Problem to work on
Every line holding the string "function" is to be copied from the entries below.

===== Data section =====

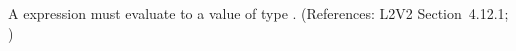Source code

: A \Constraint {} expression must evaluate to a value of type
.  (References: L2V2 Section~4.12.1; )
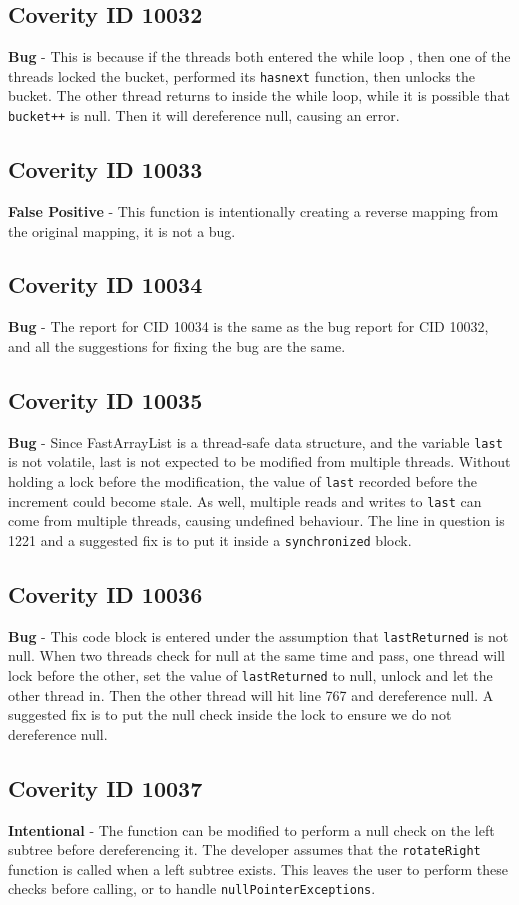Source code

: \documentclass[12pt]{article}
\begin{document}
\subsection{Coverity ID 10032}
\textbf{Bug} - This is because if the threads both entered the while loop , then one of the threads locked the bucket, performed its \texttt{hasnext} function, then unlocks the bucket. The other thread returns to inside the while loop, while it is possible that \texttt{bucket++} is null. Then it will dereference null, causing an error.
\subsection{Coverity ID 10033}
\textbf{False Positive} - This function is intentionally creating a reverse mapping from the original mapping, it is not a bug.
\subsection{Coverity ID 10034}
\textbf{Bug} - The report for CID 10034 is the same as the bug report for CID 10032, and all the suggestions for fixing the bug are the same.
\subsection{Coverity ID 10035}
\textbf{Bug} - Since FastArrayList is a thread-safe data structure, and the variable \texttt{last} is not volatile, last is not expected to be modified from multiple threads. Without holding a lock before the modification, the value of \texttt{last} recorded before the increment could become stale. As well, multiple reads and writes to \texttt{last} can come from multiple threads, causing undefined behaviour. The line in question is 1221 and a suggested fix is to put it inside a \texttt{synchronized} block.
\subsection{Coverity ID 10036}
\textbf{Bug} - This code block is entered under the assumption that \texttt{lastReturned} is not null. When two threads check for null at the same time and pass, one thread will lock before the other, set the value of \texttt{lastReturned} to null, unlock and let the other thread in. Then the other thread will hit line 767 and dereference null. A suggested fix is to put the null check inside the lock to ensure we do not dereference null.
\subsection{Coverity ID 10037}
\textbf{Intentional} - The function can be modified to perform a null check on the left subtree before dereferencing it. The developer assumes that the \texttt{rotateRight} function is called when a left subtree exists. This leaves the user to perform these checks before calling, or to handle \texttt{nullPointerExceptions}.
\end{document}
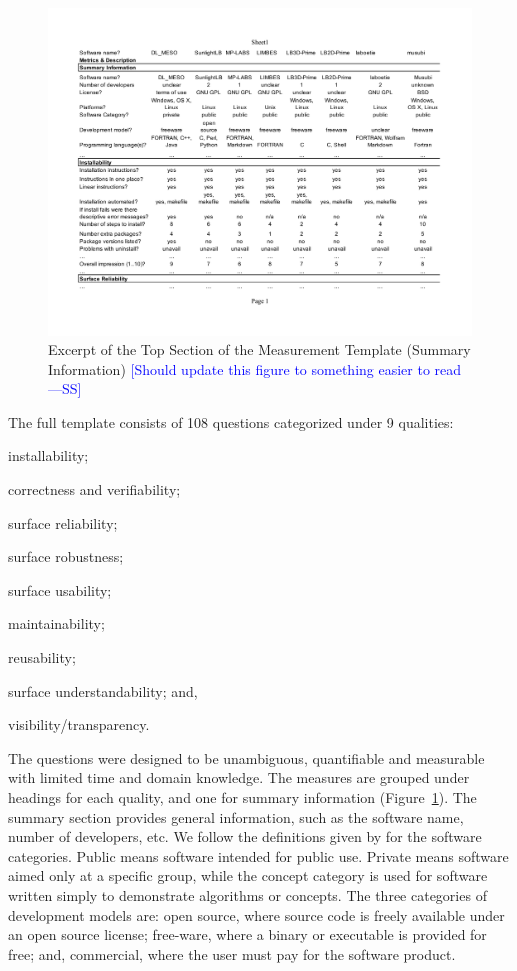 \documentclass[final, 3p, times, authoryear]{elsarticle}
\newcommand{\authornote}[3]{\textcolor{#1}{[#3 ---#2]}}
\newcommand{\authornote}[3]{}
\newcommand{\wss}[1]{\authornote{blue}{SS}{#1}} %
\begin{document}
\begin{figure}[!ht]
	\begin{center}
	  \includegraphics[width=1.0\textwidth]{./figures/measurement_template}
	  \caption{Excerpt of the Top Section of the Measurement Template (Summary
	  Information) \wss{Should update this figure to something easier to read}}
	  \label{measurement_template_image}
	\end{center}
\end{figure}

The full template consists of 108 questions categorized under 9 qualities:
\begin{inparaenum}
	\item installability;
	\item correctness and verifiability;
	\item surface reliability;
	\item surface robustness;
	\item surface usability;
	\item maintainability;
	\item reusability;
	\item surface understandability; and,
	\item visibility/transparency. 
\end{inparaenum} 
The questions were designed to be unambiguous, quantifiable and measurable with
limited time and domain knowledge. The measures are grouped under headings for
each quality, and one for summary information
(Figure~\ref{measurement_template_image}).   The summary section provides
general information, such as the software name, number of developers, etc.  We
follow the definitions given by \citet{GewaltigAndCannon2012} for the software
categories.  Public means software intended for public use.  Private means
software aimed only at a specific group, while the concept category is used for
software written simply to demonstrate algorithms or concepts. The three
categories of development models are: open source, where source code is freely
available under an open source license; free-ware, where a binary or executable
is provided for free; and, commercial, where the user must pay for the software
product.  
\end{document}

=====

Answer for this exercise
\textbf{Bug} - This is because if the threads both entered the while loop , then one of the threads locked the bucket, performed its \texttt{hasnext} function, then unlocks the bucket. The other thread returns to inside the while loop, while it is possible that \texttt{bucket++} is null. Then it will dereference null, causing an error.
\textbf{False Positive} - This function is intentionally creating a reverse mapping from the original mapping, it is not a bug.
\textbf{Intentional} - The function can be modified to perform a null check on the left subtree before dereferencing it. The developer assumes that the \texttt{rotateRight} function is called when a left subtree exists. This leaves the user to perform these checks before calling, or to handle \texttt{nullPointerExceptions}.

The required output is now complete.